WORK TASK. The copy must run from the line containing "- Sticky navbar and smooth section scrolling" through the final line of the records, both included, exactly as written. It should contain no pictures.

DATA SHOWN.

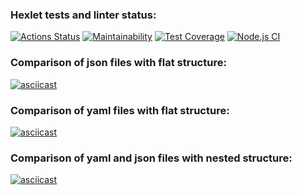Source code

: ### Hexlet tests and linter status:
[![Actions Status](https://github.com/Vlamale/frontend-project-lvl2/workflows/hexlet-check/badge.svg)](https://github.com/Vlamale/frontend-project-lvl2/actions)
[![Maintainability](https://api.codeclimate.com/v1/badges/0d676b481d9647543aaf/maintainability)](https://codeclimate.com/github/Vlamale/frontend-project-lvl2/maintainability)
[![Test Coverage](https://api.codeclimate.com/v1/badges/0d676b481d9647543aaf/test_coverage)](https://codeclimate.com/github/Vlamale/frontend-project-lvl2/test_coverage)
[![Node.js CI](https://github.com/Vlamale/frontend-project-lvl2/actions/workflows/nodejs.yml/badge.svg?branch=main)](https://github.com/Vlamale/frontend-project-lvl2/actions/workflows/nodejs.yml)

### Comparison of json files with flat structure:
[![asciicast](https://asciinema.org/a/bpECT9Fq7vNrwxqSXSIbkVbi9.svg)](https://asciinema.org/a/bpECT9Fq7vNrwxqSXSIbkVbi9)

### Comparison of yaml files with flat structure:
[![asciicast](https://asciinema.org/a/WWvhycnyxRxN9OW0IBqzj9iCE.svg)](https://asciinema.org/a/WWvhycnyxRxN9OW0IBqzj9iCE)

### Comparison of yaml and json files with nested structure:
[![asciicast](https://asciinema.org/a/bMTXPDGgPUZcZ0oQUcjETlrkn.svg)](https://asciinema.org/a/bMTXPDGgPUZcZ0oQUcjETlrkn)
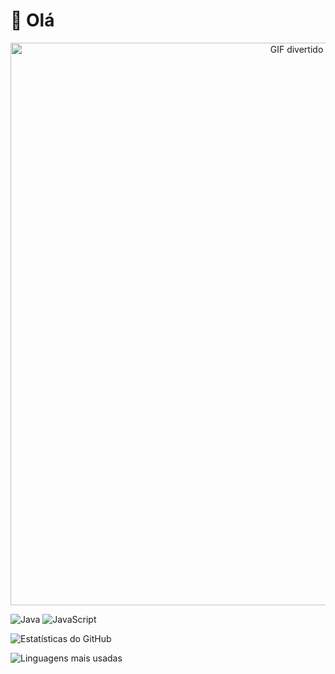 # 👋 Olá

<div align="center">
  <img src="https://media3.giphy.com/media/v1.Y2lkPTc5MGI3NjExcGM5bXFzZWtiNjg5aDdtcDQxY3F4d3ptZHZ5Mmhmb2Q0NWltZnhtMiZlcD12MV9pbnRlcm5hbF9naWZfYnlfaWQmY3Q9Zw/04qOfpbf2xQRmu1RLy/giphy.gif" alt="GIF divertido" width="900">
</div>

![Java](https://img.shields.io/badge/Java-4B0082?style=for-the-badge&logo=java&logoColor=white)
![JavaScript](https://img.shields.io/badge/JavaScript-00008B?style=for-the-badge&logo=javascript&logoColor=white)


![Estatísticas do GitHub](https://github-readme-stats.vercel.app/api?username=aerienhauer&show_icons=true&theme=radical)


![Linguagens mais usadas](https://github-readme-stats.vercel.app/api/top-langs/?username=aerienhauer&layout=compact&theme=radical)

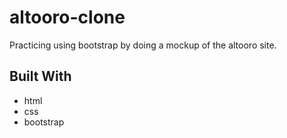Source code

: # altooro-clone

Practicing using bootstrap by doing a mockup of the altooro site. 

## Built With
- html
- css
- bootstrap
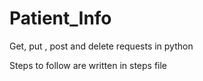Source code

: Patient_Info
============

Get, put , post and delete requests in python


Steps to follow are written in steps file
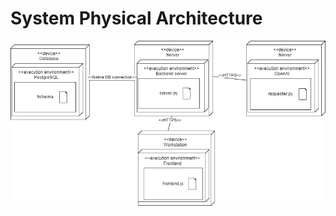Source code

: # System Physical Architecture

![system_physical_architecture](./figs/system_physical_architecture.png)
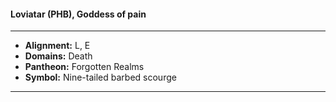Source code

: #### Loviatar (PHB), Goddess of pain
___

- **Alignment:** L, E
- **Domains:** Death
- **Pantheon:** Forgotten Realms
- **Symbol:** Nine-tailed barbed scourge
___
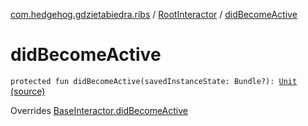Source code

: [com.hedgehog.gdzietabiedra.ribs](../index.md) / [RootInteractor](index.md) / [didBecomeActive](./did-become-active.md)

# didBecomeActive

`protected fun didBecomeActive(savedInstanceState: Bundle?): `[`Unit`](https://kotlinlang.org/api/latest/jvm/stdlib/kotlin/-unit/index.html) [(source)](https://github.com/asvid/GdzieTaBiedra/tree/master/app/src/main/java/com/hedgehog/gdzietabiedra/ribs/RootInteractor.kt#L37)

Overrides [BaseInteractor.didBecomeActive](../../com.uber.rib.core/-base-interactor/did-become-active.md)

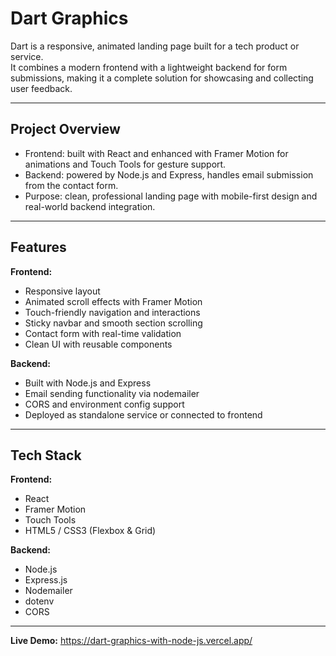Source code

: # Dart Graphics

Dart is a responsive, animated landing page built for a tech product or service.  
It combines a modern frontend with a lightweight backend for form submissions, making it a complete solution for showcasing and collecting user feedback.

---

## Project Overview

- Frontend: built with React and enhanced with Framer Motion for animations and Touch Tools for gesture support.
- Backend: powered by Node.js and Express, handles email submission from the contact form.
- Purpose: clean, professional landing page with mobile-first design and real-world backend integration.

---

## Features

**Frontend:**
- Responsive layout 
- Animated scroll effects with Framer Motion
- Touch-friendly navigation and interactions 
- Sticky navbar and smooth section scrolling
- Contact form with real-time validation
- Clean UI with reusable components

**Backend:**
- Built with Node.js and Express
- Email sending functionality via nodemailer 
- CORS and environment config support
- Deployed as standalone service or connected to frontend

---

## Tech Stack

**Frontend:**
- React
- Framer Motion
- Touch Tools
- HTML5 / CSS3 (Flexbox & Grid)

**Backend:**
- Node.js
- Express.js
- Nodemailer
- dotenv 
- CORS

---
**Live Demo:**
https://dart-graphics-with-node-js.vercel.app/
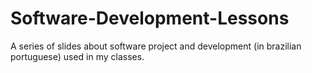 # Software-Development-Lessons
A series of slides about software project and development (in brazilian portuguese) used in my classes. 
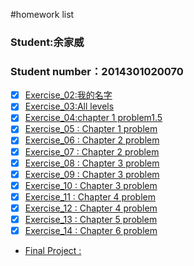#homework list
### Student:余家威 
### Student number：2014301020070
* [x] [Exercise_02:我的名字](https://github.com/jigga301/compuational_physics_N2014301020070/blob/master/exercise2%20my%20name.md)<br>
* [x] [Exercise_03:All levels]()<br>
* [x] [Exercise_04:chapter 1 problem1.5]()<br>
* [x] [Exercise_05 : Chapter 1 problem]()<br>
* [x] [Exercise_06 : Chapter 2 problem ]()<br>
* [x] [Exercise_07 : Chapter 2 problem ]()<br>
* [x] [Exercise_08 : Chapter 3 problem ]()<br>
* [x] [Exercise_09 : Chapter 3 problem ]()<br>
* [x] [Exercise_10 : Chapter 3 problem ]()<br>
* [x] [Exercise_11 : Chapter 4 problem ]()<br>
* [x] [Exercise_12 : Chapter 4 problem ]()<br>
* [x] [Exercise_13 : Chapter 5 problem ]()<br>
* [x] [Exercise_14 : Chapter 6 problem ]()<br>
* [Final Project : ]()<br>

OUTPUT OF THE TASK.
- Sticky navbar and smooth section scrolling
- Contact form with real-time validation
- Clean UI with reusable components

**Backend:**
- Built with Node.js and Express
- Email sending functionality via nodemailer 
- CORS and environment config support
- Deployed as standalone service or connected to frontend

---

## Tech Stack

**Frontend:**
- React
- Framer Motion
- Touch Tools
- HTML5 / CSS3 (Flexbox & Grid)

**Backend:**
- Node.js
- Express.js
- Nodemailer
- dotenv 
- CORS

---
**Live Demo:**
https://dart-graphics-with-node-js.vercel.app/
 # Software-Development-Lessons
A series of slides about software project and development (in brazilian portuguese) used in my classes. 
#homework list
### Student:余家威 
### Student number：2014301020070
* [x] [Exercise_02:我的名字](https://github.com/jigga301/compuational_physics_N2014301020070/blob/master/exercise2%20my%20name.md)<br>
* [x] [Exercise_03:All levels]()<br>
* [x] [Exercise_04:chapter 1 problem1.5]()<br>
* [x] [Exercise_05 : Chapter 1 problem]()<br>
* [x] [Exercise_06 : Chapter 2 problem ]()<br>
* [x] [Exercise_07 : Chapter 2 problem ]()<br>
* [x] [Exercise_08 : Chapter 3 problem ]()<br>
* [x] [Exercise_09 : Chapter 3 problem ]()<br>
* [x] [Exercise_10 : Chapter 3 problem ]()<br>
* [x] [Exercise_11 : Chapter 4 problem ]()<br>
* [x] [Exercise_12 : Chapter 4 problem ]()<br>
* [x] [Exercise_13 : Chapter 5 problem ]()<br>
* [x] [Exercise_14 : Chapter 6 problem ]()<br>
* [Final Project : ]()<br>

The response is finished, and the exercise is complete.